To detect interest points, SURF uses an integer approximation of the determinant of Hessian blob detector, which can be computed with 3 integer operations using a precomputed integral image. Its feature descriptor is based on the sum of the Haar wavelet response around the point of interest. These can also be computed with the aid of the integral image.

SURF descriptors can be used to locate and recognize objects, people or faces, to make 3D scenes, to track objects and to extract points of interest.

SURF was first presented by Herbert Bay et al. at the 2006 European Conference on Computer Vision. An application of the algorithm is patented in the United States.[1]


SURF is a detector and a descriptor for points of interest in images where the image is transformed into coordinates, using the multi-resolution pyramid technique. Is to make a copy of the original image with Pyramidal Gaussian or Laplacian Pyramid shape and obtain image with the same size but with reduced bandwidth. Thus a special blurring effect on the original image, called Scale-Space is achieved. This technique ensures that the points of interest are scale invariant.

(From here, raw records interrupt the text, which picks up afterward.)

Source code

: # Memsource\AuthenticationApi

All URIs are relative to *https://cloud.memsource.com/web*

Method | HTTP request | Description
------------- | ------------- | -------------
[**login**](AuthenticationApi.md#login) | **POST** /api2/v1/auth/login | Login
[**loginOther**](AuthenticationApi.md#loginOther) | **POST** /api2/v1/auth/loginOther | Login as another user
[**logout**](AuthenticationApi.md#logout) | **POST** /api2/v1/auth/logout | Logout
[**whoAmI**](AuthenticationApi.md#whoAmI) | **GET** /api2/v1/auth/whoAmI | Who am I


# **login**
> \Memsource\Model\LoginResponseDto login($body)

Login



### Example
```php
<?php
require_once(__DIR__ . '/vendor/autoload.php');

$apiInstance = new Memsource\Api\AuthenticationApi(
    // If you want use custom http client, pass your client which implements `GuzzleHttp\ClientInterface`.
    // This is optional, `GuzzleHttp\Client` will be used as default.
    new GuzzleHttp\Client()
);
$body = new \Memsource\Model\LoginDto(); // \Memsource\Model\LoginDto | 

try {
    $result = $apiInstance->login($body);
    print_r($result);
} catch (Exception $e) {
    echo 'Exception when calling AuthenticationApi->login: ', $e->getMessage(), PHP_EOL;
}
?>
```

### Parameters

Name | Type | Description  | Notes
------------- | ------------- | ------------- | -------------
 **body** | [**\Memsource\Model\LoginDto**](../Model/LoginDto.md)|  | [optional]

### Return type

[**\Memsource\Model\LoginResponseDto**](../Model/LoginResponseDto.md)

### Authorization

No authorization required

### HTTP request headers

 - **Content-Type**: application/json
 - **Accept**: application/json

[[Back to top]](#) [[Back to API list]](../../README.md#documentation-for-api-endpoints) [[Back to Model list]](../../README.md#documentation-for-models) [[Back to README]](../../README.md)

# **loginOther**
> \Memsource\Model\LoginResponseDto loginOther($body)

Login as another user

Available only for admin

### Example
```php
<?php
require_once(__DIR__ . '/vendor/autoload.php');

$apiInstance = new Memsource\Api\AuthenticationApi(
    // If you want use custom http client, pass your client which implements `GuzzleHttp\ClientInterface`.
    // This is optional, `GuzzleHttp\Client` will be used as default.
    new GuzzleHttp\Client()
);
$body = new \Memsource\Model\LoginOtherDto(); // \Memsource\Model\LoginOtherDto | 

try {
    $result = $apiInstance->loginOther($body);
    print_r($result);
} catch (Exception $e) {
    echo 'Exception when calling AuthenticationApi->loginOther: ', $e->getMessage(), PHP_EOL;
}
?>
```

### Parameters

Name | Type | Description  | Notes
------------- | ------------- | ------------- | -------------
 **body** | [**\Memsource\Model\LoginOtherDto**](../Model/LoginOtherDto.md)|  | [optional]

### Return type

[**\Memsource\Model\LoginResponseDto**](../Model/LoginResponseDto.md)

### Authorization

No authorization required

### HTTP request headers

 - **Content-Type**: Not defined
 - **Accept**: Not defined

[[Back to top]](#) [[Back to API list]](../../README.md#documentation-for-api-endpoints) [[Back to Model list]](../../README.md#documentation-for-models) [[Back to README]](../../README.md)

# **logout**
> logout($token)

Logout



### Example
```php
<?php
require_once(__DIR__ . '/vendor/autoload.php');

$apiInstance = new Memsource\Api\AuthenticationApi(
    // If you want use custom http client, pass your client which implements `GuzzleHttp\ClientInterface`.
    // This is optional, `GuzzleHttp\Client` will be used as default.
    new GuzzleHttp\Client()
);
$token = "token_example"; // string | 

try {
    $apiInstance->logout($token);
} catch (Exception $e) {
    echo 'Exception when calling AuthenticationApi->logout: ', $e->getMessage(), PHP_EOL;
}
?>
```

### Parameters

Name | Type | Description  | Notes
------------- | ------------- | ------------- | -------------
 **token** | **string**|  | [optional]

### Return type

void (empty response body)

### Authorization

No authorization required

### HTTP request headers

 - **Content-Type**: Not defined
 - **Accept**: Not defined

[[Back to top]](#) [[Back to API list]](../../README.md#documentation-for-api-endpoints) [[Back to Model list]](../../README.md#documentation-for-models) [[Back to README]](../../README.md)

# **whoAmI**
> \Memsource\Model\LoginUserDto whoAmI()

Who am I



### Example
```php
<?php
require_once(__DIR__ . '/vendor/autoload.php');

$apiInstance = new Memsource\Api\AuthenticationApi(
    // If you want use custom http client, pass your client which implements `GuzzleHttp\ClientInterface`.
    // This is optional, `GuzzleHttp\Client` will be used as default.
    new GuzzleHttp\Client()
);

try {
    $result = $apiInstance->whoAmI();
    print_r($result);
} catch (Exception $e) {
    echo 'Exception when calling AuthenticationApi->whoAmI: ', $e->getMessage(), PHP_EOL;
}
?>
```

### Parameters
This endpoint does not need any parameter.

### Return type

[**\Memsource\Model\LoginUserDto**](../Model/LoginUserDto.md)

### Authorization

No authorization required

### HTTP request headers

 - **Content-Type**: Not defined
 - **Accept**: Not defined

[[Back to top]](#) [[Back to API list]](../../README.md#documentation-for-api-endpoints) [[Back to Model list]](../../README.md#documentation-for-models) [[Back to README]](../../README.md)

Algorithm and features[edit]

The SURF algorithm is based on the same principles and steps as SIFT but details in each step are different. The algorithm has three main parts: interest point detection, local neighborhood description and matching.

Interest point detection[edit]

The SIFT approach uses cascaded filters to detect scale-invariant characteristic points, where the difference of Gaussians (DoG) is calculated on rescaled images progressively. In SURF, square-shaped filters are used as an approximation of Gaussian smoothing. Filtering the image with a square is much faster if the integral image is used, which is defined as:

S(x, y)=\sum_{i=0}^{x}\sum_{j=0}^{y} I(i,j)

The sum of the original image within a rectangle can be evaluated quickly using the integral image, requiring four evaluations at the corners of the rectangle.

SURF uses a blob detector based on the Hessian matrix to find points of interest. The determinant of the Hessian matrix is used as a measure of local change around the point and points are chosen where this determinant is maximal. In contrast to the Hessian-Laplacian detector by Mikolajczyk and Schmid, SURF also uses the determinant of the Hessian for selecting the scale, as it is done by Lindeberg. Given a point p=(x, y) in an image I, the Hessian matrix H(p, σ) at point p and scale σ, is defined as follows:

H(p,\sigma)=\begin{pmatrix} L_{xx}(p,\sigma) & L_{xy}(p,\sigma) \\ L_{xy}(p,\sigma) & L_{yy}(p,\sigma) \end{pmatrix}

where L_{xx}(p,\sigma) etc. are the second-order derivatives of the grayscale image.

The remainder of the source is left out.